Absctract

This is implementation of Moses Charikar’s simhashes in Ruby.

Usage

When you have a string and want to calculate it’s simhash, you should

my_string.simhash

By default it will generate 64-bit integer - that is simhash for this string

It’s always better to tokenize string before simhashing. It’s as simple as

my_string.simhash(:split_by => / /)

This will generate 64-bit integer based, but will split string into words before. It’s handy when you need to calculate similarity of strings based on word usage. You can split string as you like: by letters/sentences/specific letter-combinations, etc.

my_string.simhash(:split_by => /./, :hashbits => 512)

Sometimes you might need longer simhash (finding similarity for very long strings is a good example).
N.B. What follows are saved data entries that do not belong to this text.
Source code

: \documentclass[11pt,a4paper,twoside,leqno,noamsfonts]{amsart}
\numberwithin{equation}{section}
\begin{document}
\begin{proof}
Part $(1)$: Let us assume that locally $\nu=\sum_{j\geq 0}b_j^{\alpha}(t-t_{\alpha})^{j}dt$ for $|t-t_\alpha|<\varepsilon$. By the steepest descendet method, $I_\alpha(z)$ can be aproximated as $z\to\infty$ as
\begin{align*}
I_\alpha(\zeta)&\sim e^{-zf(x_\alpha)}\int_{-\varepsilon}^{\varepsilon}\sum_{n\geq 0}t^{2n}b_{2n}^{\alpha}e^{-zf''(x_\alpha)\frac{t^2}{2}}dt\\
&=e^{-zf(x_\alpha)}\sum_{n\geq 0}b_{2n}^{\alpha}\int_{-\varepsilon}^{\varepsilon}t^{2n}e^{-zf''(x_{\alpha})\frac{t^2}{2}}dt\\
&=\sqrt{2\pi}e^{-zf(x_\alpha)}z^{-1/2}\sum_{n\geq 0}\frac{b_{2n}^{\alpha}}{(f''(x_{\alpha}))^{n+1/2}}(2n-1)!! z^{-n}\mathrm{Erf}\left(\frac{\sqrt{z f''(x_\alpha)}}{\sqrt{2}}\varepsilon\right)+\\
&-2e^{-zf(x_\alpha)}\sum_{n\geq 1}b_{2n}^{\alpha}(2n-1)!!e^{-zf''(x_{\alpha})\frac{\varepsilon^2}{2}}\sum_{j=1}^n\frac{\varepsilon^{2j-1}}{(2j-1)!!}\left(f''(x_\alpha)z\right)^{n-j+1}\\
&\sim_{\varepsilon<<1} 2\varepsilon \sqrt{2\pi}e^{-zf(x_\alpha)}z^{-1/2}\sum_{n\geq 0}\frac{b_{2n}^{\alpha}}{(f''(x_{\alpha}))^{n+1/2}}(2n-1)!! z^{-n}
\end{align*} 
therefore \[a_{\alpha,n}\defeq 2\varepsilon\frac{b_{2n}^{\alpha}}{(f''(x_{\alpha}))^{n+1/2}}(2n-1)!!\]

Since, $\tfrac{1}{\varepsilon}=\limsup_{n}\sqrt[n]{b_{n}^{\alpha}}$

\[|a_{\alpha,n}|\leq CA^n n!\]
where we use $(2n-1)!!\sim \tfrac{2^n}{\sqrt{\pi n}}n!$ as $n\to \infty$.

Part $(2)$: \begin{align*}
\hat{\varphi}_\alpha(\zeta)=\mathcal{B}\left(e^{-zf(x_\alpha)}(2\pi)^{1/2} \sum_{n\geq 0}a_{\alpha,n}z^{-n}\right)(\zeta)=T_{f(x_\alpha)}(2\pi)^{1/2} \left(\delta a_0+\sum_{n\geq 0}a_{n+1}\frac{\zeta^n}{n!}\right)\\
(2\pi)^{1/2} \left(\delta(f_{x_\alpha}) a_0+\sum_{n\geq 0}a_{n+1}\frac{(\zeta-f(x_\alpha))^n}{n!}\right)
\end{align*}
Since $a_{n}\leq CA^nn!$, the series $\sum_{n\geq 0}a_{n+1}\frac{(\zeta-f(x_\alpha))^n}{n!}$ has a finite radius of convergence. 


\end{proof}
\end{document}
You can set length of result hash by passing hashbits parameter. This example will return 512-bit simhash for your string splitted by sentences.

Advanced usage

It’s useful to clean your string before simhashing. But it’s useful not to clean, too.

Here are examples:

my_string.simhash(:stop_words => true) # here we clean

This will find stop-words in your string and remove them before simhashing. Stop-words are “the”, “not”, “about”, etc. Currently we remove only Russian and English stop-words.

my_string.simhash(:preserve_punctuation => true) # here we not

This will not remove punctuation before simhashing. Yes, we remove all dots, commas, etc. after splitting string to words by default. Because different punctiation does not mean difference in general. If you not agree you can turn this default off.

Installation

As usual:

gem install simhash

But if you have GNU MP library, simhash will work faster! To check out which version is used, type:

Simhash::DEFAULT_STRING_HASH_METHOD It should return symbol. If symbol ends with “rb”, your simhash is slow. If you want make it faster, install GNU MP.

To build C extensions:

cd ext/string_hashing
ARCHFLAGS='-arch x84_64' ruby extconf.rb
make

You might be able to omit ‘ARCHFLAGS` or use a different version.